Why EAGAIN in pthread_key_create happens? - linux

Sometimes when I try to create key with pthread_key_create I'm getting EAGAIN error code. Is it possible to know exactly why?
Documentation says:
The system lacked the necessary resources to create another thread-specific data key, or the system-imposed limit on the total number of keys per process [PTHREAD_KEYS_MAX] would be exceeded.
How to check if it was a limit for keys? Maybe some king of monitor tool to check how many keys already opened in system and how many still could be used?
One important thing about our code: we use fork() and have multiple processes running. And each process could have multiple threads.
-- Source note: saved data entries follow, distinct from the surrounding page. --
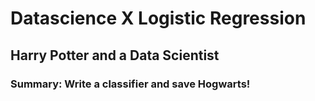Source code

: # Datascience X Logistic Regression
## Harry Potter and a Data Scientist
### Summary: Write a classifier and save Hogwarts!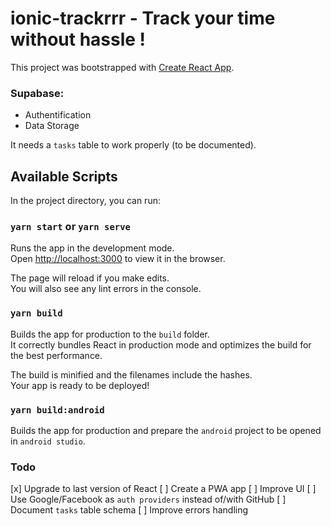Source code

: # ionic-trackrrr - Track your time without hassle !

This project was bootstrapped with [Create React App](https://github.com/facebook/create-react-app).

### Supabase:

- Authentification
- Data Storage

It needs a `tasks` table to work properly (to be documented).

## Available Scripts

In the project directory, you can run:

### `yarn start` or `yarn serve`

Runs the app in the development mode.\
Open [http://localhost:3000](http://localhost:3000) to view it in the browser.

The page will reload if you make edits.\
You will also see any lint errors in the console.

### `yarn build`

Builds the app for production to the `build` folder.\
It correctly bundles React in production mode and optimizes the build for the best performance.

The build is minified and the filenames include the hashes.\
Your app is ready to be deployed!

### `yarn build:android`

Builds the app for production and prepare the `android` project to be opened in `android studio`.

### Todo

[x] Upgrade to last version of React
[ ] Create a PWA app
[ ] Improve UI
[ ] Use Google/Facebook as `auth providers` instead of/with GitHub
[ ] Document `tasks` table schema
[ ] Improve errors handling

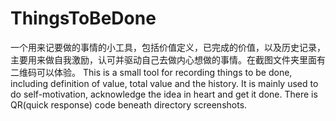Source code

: # ThingsToBeDone
一个用来记要做的事情的小工具，包括价值定义，已完成的价值，以及历史记录，主要用来做自我激励，认可并驱动自己去做内心想做的事情。在截图文件夹里面有二维码可以体验。
This is a small tool for recording things to be done, including definition of value, total value and the history. 
It is mainly used to do self-motivation, acknowledge the idea in heart and get it done. There is QR(quick response) code beneath directory screenshots.
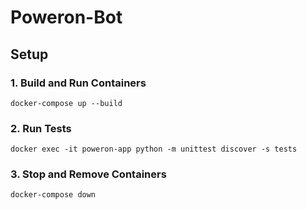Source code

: # Poweron-Bot

## Setup

### 1. Build and Run Containers

    docker-compose up --build

### 2. Run Tests

    docker exec -it poweron-app python -m unittest discover -s tests

### 3. Stop and Remove Containers

    docker-compose down

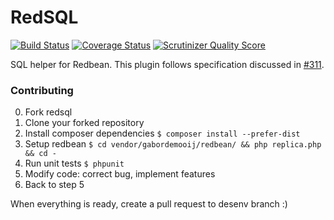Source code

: RedSQL
=======

[![Build Status](https://travis-ci.org/marcioAlmada/redsql.png?branch=master)](https://travis-ci.org/marcioAlmada/redsql)
[![Coverage Status](https://coveralls.io/repos/marcioAlmada/redsql/badge.png?branch=master)](https://coveralls.io/r/marcioAlmada/redsql?branch=master)
[![Scrutinizer Quality Score](https://scrutinizer-ci.com/g/marcioAlmada/redsql/badges/quality-score.png?s=e5130c16fe66958344c76d632b96318525234af9)](https://scrutinizer-ci.com/g/marcioAlmada/redsql/)

SQL helper for Redbean. This plugin follows specification discussed in [#311](https://github.com/gabordemooij/redbean/issues/311).

### Contributing
 
0. Fork redsql
0. Clone your forked repository
0. Install composer dependencies `$ composer install --prefer-dist`
0. Setup redbean `$ cd vendor/gabordemooij/redbean/ && php replica.php && cd -`
0. Run unit tests `$ phpunit`
0. Modify code: correct bug, implement features
0. Back to step 5

When everything is ready, create a pull request to desenv branch :)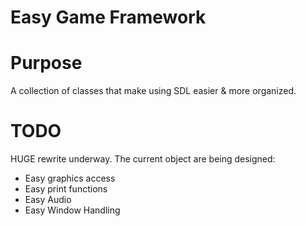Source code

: Easy Game Framework
========

# Purpose
A collection of classes that make using SDL easier &amp; more organized.

# TODO
HUGE rewrite underway. The current object are being designed:
* Easy graphics access
* Easy print functions
* Easy Audio
* Easy Window Handling

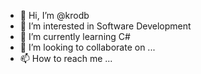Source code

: - 👋 Hi, I’m @krodb
- 👀 I’m interested in Software Development
- 🌱 I’m currently learning C#
- 💞️ I’m looking to collaborate on ...
- 📫 How to reach me ...

<!---
krodb/krodb is a ✨ special ✨ repository because its `README.md` (this file) appears on your GitHub profile.
You can click the Preview link to take a look at your changes.
--->
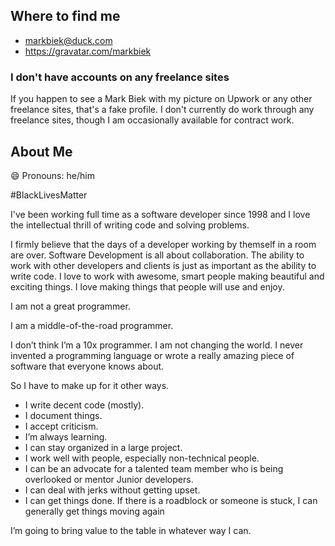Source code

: ## Where to find me
- markbiek@duck.com
- https://gravatar.com/markbiek

### I don't have accounts on any freelance sites</h2>

If you happen to see a Mark Biek with my picture on Upwork or any other freelance sites, that's a fake profile. I don't currently do work through any freelance sites, though I am occasionally available for contract work.

## About Me
😄 Pronouns: he/him

#BlackLivesMatter

I've been working full time as a software developer since 1998 and I love the intellectual thrill of writing code and solving problems.

I firmly believe that the days of a developer working by themself in a room are over. Software Development is all about collaboration. The ability to work with other developers and clients is just as important as the ability to write code. I love to work with awesome, smart people making beautiful and exciting things. I love making things that people will use and enjoy.

I am not a great programmer.

I am a middle-of-the-road programmer.

I don’t think I’m a 10x programmer. I am not changing the world. I never invented a programming language or wrote a really amazing piece of software that everyone knows about.

So I have to make up for it other ways.

- I write decent code (mostly).
- I document things.
- I accept criticism.
- I’m always learning.
- I can stay organized in a large project.
- I work well with people, especially non-technical people.
- I can be an advocate for a talented team member who is being overlooked or mentor Junior developers.
- I can deal with jerks without getting upset.
- I can get things done. If there is a roadblock or someone is stuck, I can generally get things moving again

I’m going to bring value to the table in whatever way I can.
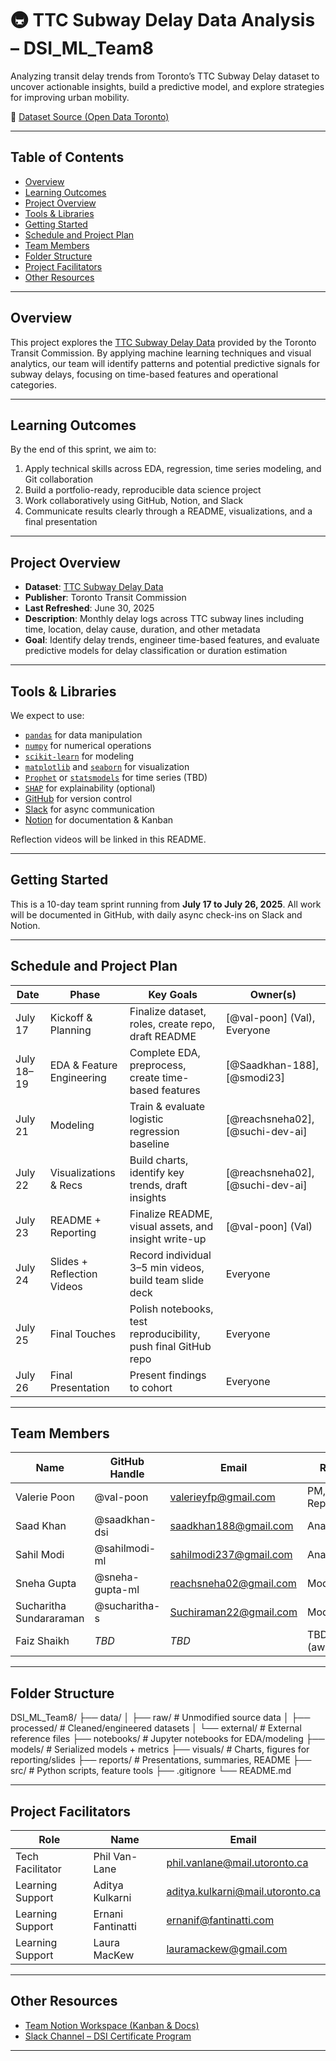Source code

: # 🚇 TTC Subway Delay Data Analysis – DSI_ML_Team8

Analyzing transit delay trends from Toronto’s TTC Subway Delay dataset to uncover actionable insights, build a predictive model, and explore strategies for improving urban mobility.

📁 [Dataset Source (Open Data Toronto)](https://open.toronto.ca/dataset/ttc-subway-delay-data/)

---

## Table of Contents

- [Overview](#overview)
- [Learning Outcomes](#learning-outcomes)
- [Project Overview](#project-overview)
- [Tools & Libraries](#tools--libraries)
- [Getting Started](#getting-started)
- [Schedule and Project Plan](#schedule-and-project-plan)
- [Team Members](#team-members)
- [Folder Structure](#folder-structure)
- [Project Facilitators](#project-facilitators)
- [Other Resources](#other-resources)

---

## Overview

This project explores the [TTC Subway Delay Data](https://open.toronto.ca/dataset/ttc-subway-delay-data/) provided by the Toronto Transit Commission. By applying machine learning techniques and visual analytics, our team will identify patterns and potential predictive signals for subway delays, focusing on time-based features and operational categories.

---

## Learning Outcomes

By the end of this sprint, we aim to:

1. Apply technical skills across EDA, regression, time series modeling, and Git collaboration  
2. Build a portfolio-ready, reproducible data science project  
3. Work collaboratively using GitHub, Notion, and Slack  
4. Communicate results clearly through a README, visualizations, and a final presentation

---

## Project Overview

- **Dataset**: [TTC Subway Delay Data](https://open.toronto.ca/dataset/ttc-subway-delay-data/)
- **Publisher**: Toronto Transit Commission  
- **Last Refreshed**: June 30, 2025  
- **Description**: Monthly delay logs across TTC subway lines including time, location, delay cause, duration, and other metadata  
- **Goal**: Identify delay trends, engineer time-based features, and evaluate predictive models for delay classification or duration estimation

---

## Tools & Libraries

We expect to use:

- [`pandas`](https://pandas.pydata.org/) for data manipulation  
- [`numpy`](https://numpy.org/) for numerical operations  
- [`scikit-learn`](https://scikit-learn.org/) for modeling  
- [`matplotlib`](https://matplotlib.org/) and [`seaborn`](https://seaborn.pydata.org/) for visualization  
- [`Prophet`](https://facebook.github.io/prophet/) or [`statsmodels`](https://www.statsmodels.org/stable/index.html) for time series (TBD)  
- [`SHAP`](https://shap.readthedocs.io/en/latest/) for explainability (optional)  
- [GitHub](https://github.com/) for version control  
- [Slack](https://slack.com/) for async communication  
- [Notion](https://www.notion.so/DSI-ML-Team-8-233898e03e6b80b5af9cd0be21df8599) for documentation & Kanban  

Reflection videos will be linked in this README.

---

## Getting Started

This is a 10-day team sprint running from **July 17 to July 26, 2025**. All work will be documented in GitHub, with daily async check-ins on Slack and Notion.

---

## Schedule and Project Plan

| Date       | Phase                      | Key Goals                                                      | Owner(s)                           |
| ---------- | -------------------------- | -------------------------------------------------------------- | ---------------------------------- |
| July 17    | Kickoff & Planning         | Finalize dataset, roles, create repo, draft README             | \[@val-poon] (Val), Everyone       |
| July 18–19 | EDA & Feature Engineering  | Complete EDA, preprocess, create time-based features           | \[@Saadkhan-188], \[@smodi23]      |
| July 21    | Modeling                   | Train & evaluate logistic regression baseline                  | \[@reachsneha02], \[@suchi-dev-ai] |
| July 22    | Visualizations & Recs      | Build charts, identify key trends, draft insights              | \[@reachsneha02], \[@suchi-dev-ai] |
| July 23    | README + Reporting         | Finalize README, visual assets, and insight write-up           | \[@val-poon] (Val)                 |
| July 24    | Slides + Reflection Videos | Record individual 3–5 min videos, build team slide deck        | Everyone                           |
| July 25    | Final Touches              | Polish notebooks, test reproducibility, push final GitHub repo | Everyone                           |
| July 26    | Final Presentation         | Present findings to cohort                                     | Everyone                           |


---

## Team Members

| Name                    | GitHub Handle     | Email                        | Role               | Reflection Video |
|-------------------------|------------------|------------------------------|--------------------|------------------|
| Valerie Poon            | @val-poon         | valerieyfp@gmail.com         | PM, Reporting      | _TBD_            |
| Saad Khan               | @saadkhan-dsi     | saadkhan188@gmail.com        | Analyst            | _TBD_            |
| Sahil Modi              | @sahilmodi-ml     | sahilmodi237@gmail.com       | Analyst            | _TBD_            |
| Sneha Gupta             | @sneha-gupta-ml   | reachsneha02@gmail.com       | Modeling           | _TBD_            |
| Sucharitha Sundararaman| @sucharitha-s     | Suchiraman22@gmail.com       | Modeling           | _TBD_            |
| Faiz Shaikh             | _TBD_             | _TBD_                        | TBD (away)         | _TBD_            |

---

## Folder Structure

DSI_ML_Team8/
├── data/
│ ├── raw/ # Unmodified source data
│ ├── processed/ # Cleaned/engineered datasets
│ └── external/ # External reference files
├── notebooks/ # Jupyter notebooks for EDA/modeling
├── models/ # Serialized models + metrics
├── visuals/ # Charts, figures for reporting/slides
├── reports/ # Presentations, summaries, README
├── src/ # Python scripts, feature tools
├── .gitignore
└── README.md

---

## Project Facilitators

| Role                 | Name              | Email                              |
|----------------------|-------------------|-------------------------------------|
| Tech Facilitator     | Phil Van-Lane     | phil.vanlane@mail.utoronto.ca      |
| Learning Support     | Aditya Kulkarni   | aditya.kulkarni@mail.utoronto.ca   |
| Learning Support     | Ernani Fantinatti | ernanif@fantinatti.com             |
| Learning Support     | Laura MacKew      | lauramackew@gmail.com              |

---

## Other Resources

- [Team Notion Workspace (Kanban & Docs)](https://www.notion.so/DSI-ML-Team-8-233898e03e6b80b5af9cd0be21df8599)
- [Slack Channel – DSI Certificate Program]([https://uoftdsicertificates.slack.com/](https://uoft-dsi-certificates.slack.com/archives/C096UPGDKA4))

---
I found that we don't have independent limit for thread keys when we use fork(). Here is little example.
#include <stdio.h>
#include <pthread.h>
#include <string.h>
#include <unistd.h>
size_t create_keys(pthread_key_t *keys, size_t number_of_keys)
{
size_t counter = 0;
for (size_t i = 0; i < number_of_keys; i++)
{
int e = pthread_key_create(keys + i, NULL);
if (e)
{
printf("ERROR (%d): index: %ld, pthread_key_create (%d)\n", getpid(), i, e);
break;
}
counter++;
}
return counter;
}
int main(int argc, char const *argv[])
{
printf("maximim number of thread keys: %ld\n", sysconf(_SC_THREAD_KEYS_MAX));
printf("process id: %d\n", getpid());
const size_t number_of_keys = 1024;
pthread_key_t keys_1[number_of_keys];
memset(keys_1, 0, number_of_keys * sizeof(pthread_key_t));
printf("INFO (%d): number of active keys: %ld\n", getpid(), create_keys(keys_1, number_of_keys));
pid_t p = fork();
if (p == 0)
{
printf("process id: %d\n", getpid());
pthread_key_t keys_2[number_of_keys];
memset(keys_2, 0, number_of_keys * sizeof(pthread_key_t));
printf("INFO (%d): number of active keys: %ld\n", getpid(), create_keys(keys_2, number_of_keys));
}
return 0;
}
When I run this example on Ubuntu 16.04 I see that child process can not create any new thread key if I use same number of keys as limit (1024). But if I use 512 keys for parent and child processes I can run it without error.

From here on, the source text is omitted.